===== Study material

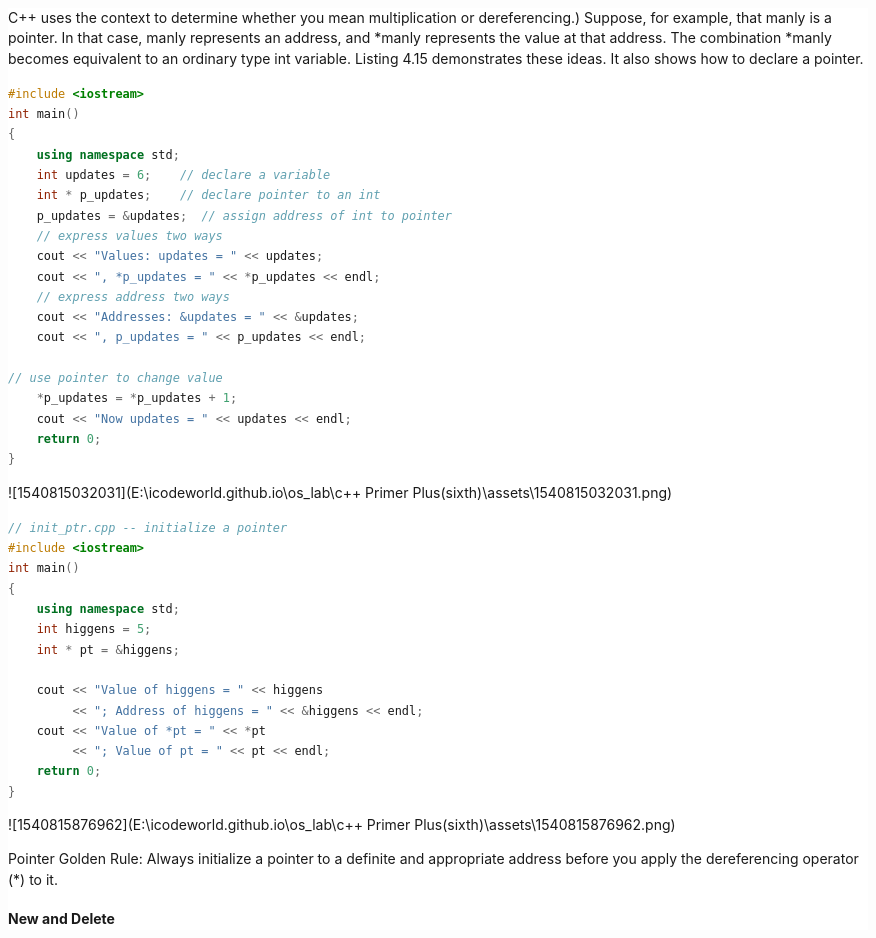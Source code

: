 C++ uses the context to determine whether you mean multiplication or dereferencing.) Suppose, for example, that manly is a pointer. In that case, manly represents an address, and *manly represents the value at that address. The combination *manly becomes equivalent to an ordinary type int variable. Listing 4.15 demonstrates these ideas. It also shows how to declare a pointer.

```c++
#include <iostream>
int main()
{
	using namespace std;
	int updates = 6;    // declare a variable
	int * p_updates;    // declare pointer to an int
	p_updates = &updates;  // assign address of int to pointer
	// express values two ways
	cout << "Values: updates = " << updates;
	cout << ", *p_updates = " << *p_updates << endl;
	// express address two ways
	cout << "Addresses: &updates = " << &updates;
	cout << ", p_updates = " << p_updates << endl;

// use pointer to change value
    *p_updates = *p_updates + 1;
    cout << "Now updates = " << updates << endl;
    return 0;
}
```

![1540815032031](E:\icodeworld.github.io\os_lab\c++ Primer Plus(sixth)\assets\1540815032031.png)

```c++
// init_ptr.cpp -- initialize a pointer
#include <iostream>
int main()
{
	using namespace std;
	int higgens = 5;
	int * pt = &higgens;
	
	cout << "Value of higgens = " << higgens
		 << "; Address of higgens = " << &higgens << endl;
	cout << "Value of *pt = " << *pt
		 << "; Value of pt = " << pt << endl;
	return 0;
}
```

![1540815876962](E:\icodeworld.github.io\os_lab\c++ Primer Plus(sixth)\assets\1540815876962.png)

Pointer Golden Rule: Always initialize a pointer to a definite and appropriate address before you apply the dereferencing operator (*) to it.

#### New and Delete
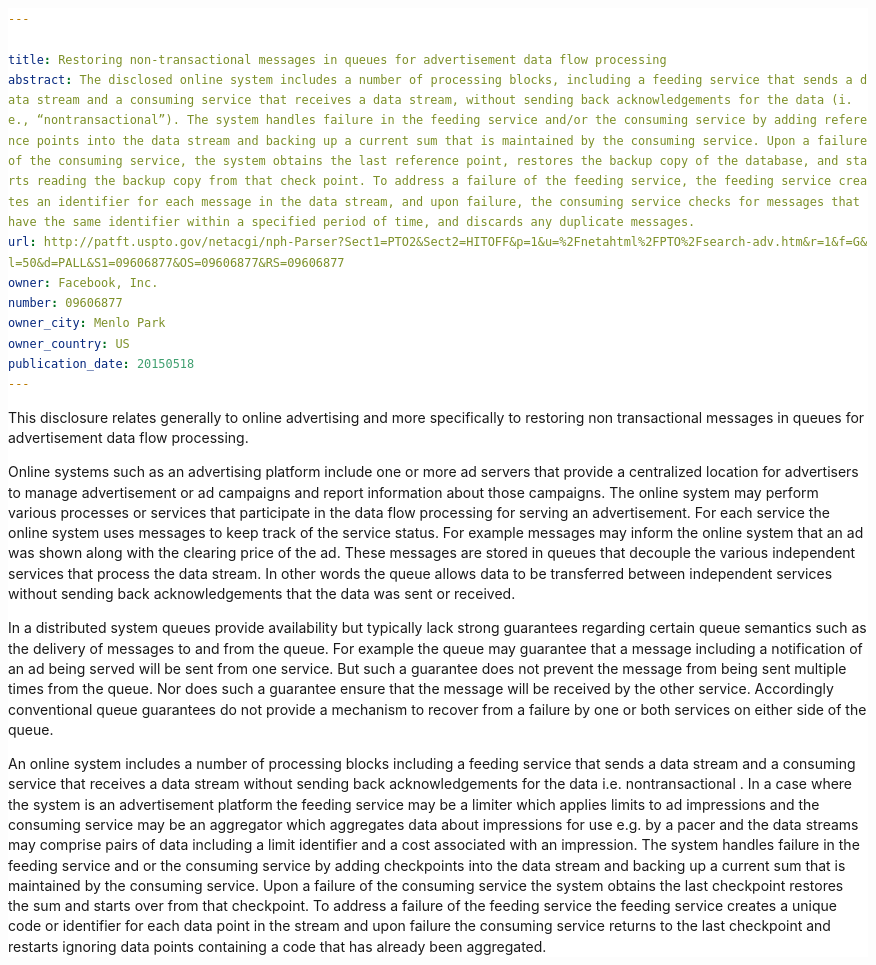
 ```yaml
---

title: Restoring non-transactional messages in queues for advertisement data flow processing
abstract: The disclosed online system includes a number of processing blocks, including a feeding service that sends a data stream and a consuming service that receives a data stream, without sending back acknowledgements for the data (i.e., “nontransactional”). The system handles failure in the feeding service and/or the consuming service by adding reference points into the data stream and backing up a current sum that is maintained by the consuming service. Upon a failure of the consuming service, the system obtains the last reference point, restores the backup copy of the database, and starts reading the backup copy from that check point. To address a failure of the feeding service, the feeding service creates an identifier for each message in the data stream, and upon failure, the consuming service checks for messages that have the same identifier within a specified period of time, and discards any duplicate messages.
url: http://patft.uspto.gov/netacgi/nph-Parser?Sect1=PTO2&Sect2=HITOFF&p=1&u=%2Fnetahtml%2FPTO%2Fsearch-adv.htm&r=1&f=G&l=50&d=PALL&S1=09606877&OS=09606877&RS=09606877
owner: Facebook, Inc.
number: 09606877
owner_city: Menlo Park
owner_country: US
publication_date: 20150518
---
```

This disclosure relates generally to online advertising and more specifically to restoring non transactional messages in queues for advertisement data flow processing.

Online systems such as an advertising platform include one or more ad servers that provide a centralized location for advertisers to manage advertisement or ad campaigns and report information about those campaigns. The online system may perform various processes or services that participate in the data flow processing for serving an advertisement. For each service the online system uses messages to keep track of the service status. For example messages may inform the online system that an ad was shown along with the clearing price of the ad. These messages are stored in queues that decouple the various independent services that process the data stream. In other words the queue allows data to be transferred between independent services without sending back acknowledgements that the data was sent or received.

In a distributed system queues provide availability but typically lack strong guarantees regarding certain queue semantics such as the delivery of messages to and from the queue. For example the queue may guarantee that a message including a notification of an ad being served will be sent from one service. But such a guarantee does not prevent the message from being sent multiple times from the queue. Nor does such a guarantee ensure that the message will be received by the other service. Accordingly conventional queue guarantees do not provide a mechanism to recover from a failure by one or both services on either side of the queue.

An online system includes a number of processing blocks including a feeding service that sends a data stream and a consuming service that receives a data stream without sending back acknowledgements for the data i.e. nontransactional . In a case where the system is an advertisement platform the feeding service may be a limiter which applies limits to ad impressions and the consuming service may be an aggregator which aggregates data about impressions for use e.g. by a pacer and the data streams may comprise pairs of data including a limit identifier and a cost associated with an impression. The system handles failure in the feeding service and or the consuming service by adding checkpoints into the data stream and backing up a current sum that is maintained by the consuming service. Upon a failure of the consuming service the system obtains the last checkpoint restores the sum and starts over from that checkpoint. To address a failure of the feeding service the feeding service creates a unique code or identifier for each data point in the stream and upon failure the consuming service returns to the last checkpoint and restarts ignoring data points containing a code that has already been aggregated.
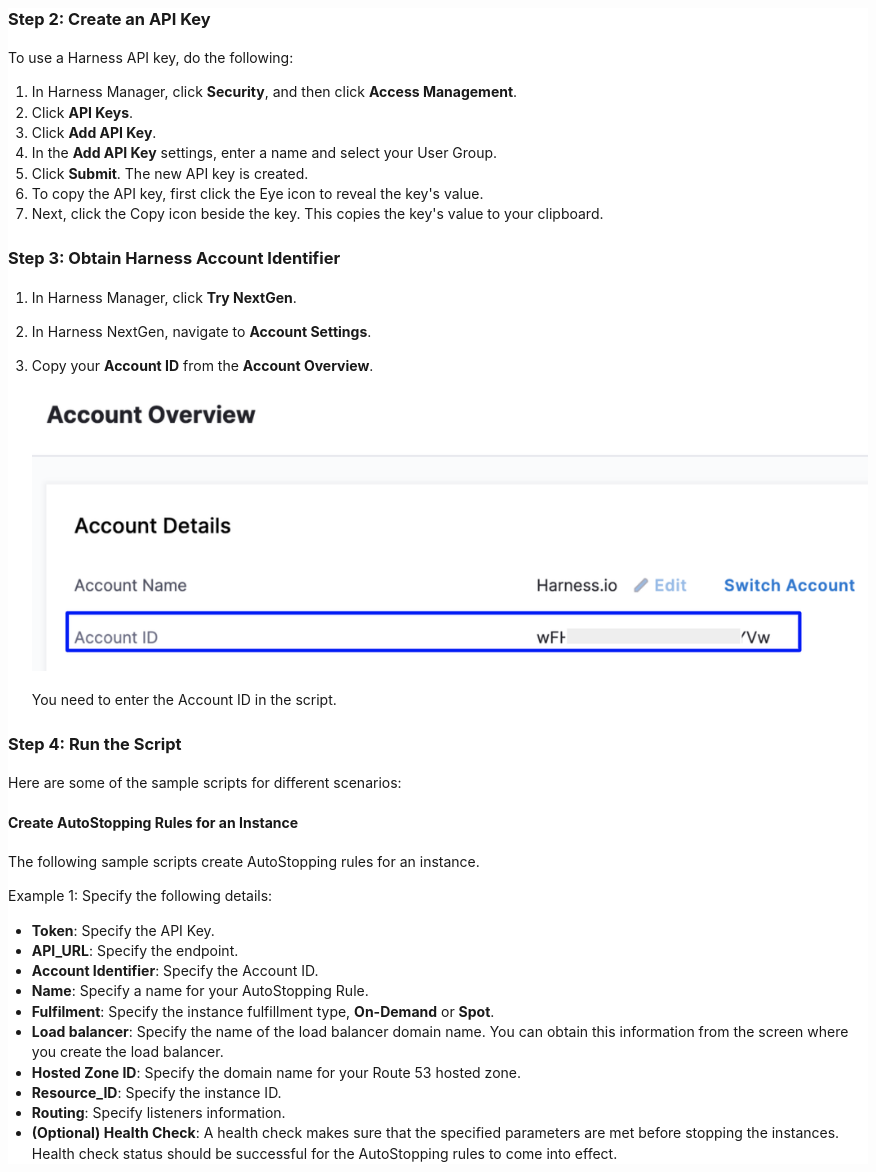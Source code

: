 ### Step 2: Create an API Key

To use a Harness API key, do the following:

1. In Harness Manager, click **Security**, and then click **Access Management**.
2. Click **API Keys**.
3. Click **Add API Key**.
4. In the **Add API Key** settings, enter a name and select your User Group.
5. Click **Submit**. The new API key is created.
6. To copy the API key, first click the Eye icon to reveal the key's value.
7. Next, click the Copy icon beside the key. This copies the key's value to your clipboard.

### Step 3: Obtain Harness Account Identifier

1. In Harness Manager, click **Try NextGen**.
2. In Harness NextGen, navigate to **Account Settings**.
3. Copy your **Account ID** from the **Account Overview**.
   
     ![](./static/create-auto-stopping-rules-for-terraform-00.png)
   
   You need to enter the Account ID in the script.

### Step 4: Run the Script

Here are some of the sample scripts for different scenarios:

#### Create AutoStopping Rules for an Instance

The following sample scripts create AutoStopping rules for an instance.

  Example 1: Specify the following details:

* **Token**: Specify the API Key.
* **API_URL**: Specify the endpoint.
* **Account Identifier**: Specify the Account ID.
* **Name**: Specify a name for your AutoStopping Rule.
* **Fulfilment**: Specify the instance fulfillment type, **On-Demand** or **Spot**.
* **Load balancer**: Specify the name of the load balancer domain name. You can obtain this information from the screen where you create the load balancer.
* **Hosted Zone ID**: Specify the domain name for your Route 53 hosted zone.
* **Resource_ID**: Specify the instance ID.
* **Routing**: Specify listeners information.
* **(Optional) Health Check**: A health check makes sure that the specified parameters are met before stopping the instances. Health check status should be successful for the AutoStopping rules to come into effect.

==========

**Instructions for the task:** Could you restate word for word the lines above, from the one that contains "Example 1: Specify" through the one that contains "type, **On-Demand** or **Spot**.", and no others?

**Answer space:**
  Example 1: Specify the following details:

* **Token**: Specify the API Key.
* **API_URL**: Specify the endpoint.
* **Account Identifier**: Specify the Account ID.
* **Name**: Specify a name for your AutoStopping Rule.
* **Fulfilment**: Specify the instance fulfillment type, **On-Demand** or **Spot**.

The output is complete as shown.